Data: Begin

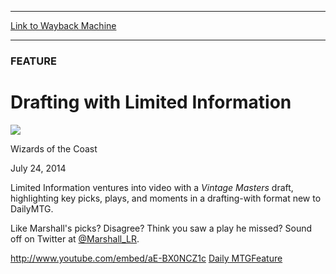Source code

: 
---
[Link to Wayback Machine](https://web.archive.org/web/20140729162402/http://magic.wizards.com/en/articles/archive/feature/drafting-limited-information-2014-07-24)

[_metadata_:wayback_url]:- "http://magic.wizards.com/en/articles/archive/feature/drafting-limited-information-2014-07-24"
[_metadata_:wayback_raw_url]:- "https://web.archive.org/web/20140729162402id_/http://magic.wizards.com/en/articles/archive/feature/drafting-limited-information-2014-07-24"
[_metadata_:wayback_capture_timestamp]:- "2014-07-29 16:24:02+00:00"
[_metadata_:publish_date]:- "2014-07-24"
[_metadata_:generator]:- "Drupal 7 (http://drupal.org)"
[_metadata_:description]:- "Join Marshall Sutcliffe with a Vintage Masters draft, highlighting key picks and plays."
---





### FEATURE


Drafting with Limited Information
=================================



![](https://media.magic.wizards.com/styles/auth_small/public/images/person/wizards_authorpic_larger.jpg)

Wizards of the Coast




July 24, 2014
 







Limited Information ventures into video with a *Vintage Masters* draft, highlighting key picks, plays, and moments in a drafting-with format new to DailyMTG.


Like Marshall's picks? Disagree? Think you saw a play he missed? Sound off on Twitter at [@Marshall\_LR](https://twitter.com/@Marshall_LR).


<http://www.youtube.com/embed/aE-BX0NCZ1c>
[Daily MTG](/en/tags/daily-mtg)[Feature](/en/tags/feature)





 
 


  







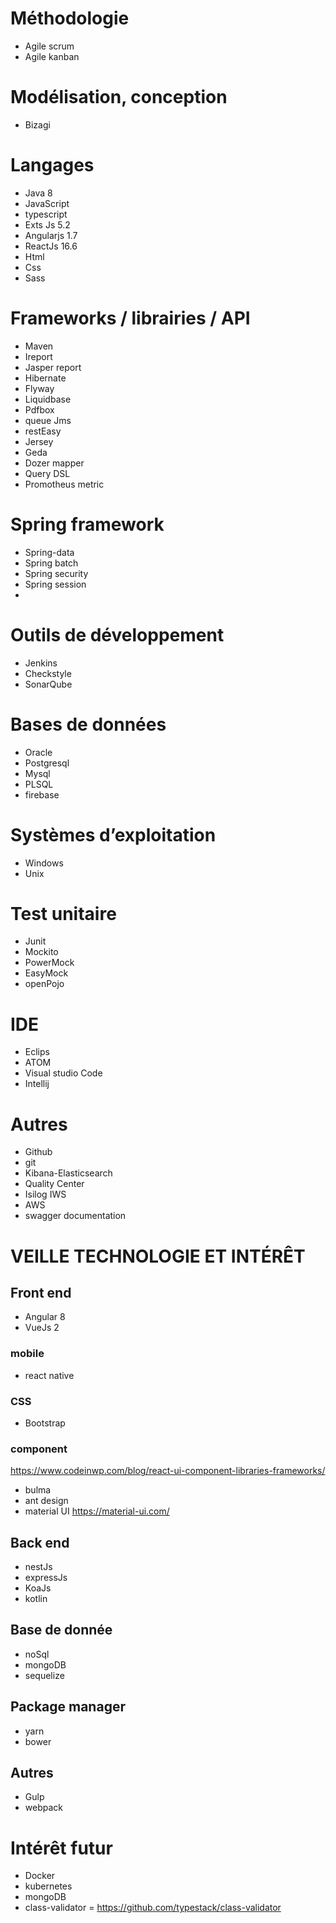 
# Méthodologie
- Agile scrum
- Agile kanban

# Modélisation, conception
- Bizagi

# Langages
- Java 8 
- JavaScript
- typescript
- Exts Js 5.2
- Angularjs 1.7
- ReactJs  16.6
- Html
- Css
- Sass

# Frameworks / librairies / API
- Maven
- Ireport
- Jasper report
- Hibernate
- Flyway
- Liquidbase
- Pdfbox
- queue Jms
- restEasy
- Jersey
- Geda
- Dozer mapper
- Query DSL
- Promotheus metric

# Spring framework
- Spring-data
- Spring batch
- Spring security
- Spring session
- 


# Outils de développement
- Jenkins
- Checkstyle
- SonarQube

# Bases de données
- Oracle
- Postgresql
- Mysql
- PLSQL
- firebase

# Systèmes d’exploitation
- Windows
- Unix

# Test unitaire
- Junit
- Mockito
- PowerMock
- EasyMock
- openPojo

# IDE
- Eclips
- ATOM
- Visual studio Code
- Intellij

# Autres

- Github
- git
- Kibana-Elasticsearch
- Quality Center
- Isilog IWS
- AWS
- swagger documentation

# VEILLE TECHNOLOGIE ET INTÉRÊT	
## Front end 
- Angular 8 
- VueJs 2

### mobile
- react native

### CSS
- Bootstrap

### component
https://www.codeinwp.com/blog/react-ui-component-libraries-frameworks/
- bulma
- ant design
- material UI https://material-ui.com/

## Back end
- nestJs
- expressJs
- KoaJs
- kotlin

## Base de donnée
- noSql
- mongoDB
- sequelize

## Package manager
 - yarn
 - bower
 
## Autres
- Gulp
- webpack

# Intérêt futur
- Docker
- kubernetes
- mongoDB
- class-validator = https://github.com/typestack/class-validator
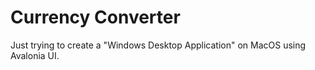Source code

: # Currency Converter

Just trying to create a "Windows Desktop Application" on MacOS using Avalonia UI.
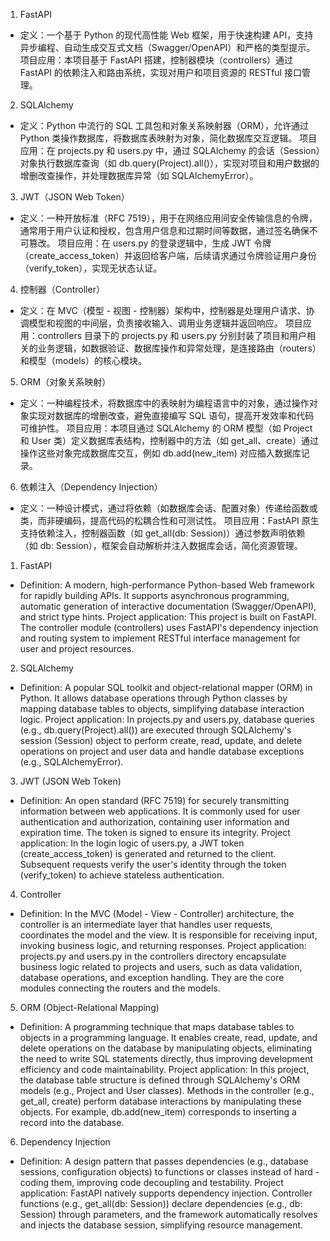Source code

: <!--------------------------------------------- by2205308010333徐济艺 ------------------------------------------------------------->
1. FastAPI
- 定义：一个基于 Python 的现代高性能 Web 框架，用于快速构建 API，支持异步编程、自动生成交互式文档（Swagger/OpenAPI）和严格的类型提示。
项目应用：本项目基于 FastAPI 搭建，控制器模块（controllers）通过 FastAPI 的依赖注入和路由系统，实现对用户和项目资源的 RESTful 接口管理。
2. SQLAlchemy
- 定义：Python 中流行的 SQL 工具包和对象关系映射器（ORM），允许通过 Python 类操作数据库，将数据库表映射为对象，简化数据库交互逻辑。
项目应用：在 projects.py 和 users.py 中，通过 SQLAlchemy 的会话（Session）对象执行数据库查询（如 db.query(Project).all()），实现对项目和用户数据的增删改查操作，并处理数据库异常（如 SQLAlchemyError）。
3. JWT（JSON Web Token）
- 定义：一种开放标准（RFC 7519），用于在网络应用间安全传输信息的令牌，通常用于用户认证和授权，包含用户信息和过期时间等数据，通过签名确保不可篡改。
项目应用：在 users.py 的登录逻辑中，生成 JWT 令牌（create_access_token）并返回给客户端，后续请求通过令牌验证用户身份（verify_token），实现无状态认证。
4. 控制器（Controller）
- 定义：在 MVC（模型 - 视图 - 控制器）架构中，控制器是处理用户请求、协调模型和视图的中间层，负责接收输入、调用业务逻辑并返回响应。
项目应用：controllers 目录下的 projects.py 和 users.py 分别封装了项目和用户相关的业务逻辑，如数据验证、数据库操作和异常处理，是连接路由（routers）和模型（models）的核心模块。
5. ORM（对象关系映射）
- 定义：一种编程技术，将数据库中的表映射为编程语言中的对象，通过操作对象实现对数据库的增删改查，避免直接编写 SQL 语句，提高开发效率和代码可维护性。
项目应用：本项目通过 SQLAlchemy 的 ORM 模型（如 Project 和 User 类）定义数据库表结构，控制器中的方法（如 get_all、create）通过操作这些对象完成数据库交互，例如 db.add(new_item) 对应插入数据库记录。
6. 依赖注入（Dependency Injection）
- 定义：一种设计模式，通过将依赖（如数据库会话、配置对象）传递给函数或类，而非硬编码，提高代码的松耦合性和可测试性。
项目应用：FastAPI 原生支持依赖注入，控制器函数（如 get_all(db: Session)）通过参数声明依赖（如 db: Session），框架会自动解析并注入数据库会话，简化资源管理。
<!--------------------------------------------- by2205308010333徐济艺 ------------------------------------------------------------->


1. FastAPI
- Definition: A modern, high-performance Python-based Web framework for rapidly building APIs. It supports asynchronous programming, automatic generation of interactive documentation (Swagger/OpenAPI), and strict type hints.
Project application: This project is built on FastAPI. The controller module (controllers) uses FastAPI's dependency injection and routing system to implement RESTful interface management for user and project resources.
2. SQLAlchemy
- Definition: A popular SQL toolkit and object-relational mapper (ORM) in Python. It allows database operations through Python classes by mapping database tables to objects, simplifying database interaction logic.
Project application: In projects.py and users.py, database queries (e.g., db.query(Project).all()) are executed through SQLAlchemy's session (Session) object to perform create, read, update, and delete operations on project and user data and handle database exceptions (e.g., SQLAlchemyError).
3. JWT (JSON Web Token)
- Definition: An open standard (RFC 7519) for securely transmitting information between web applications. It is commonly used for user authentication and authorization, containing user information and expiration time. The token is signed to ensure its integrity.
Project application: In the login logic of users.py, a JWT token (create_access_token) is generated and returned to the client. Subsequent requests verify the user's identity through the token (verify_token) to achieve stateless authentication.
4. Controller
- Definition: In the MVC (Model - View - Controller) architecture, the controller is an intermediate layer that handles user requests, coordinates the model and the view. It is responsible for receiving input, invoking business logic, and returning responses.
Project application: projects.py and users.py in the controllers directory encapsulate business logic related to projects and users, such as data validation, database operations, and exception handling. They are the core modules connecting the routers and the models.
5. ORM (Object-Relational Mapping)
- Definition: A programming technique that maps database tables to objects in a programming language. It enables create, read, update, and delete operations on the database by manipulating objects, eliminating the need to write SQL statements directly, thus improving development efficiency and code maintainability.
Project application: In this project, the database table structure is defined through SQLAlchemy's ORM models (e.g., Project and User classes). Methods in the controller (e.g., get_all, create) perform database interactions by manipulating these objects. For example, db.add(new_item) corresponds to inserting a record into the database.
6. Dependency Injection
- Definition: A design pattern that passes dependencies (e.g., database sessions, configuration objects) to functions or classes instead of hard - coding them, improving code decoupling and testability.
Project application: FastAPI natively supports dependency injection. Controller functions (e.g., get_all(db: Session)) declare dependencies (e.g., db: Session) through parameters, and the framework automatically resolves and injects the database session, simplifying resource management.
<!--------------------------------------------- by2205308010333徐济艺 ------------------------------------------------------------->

Data: End

Exercise
With the line containing "Project application: FastAPI" as the first and the last line of the records as the final one, print exactly the lines in that span.

Exercise answer
Project application: FastAPI natively supports dependency injection. Controller functions (e.g., get_all(db: Session)) declare dependencies (e.g., db: Session) through parameters, and the framework automatically resolves and injects the database session, simplifying resource management.
<!--------------------------------------------- by2205308010333徐济艺 ------------------------------------------------------------->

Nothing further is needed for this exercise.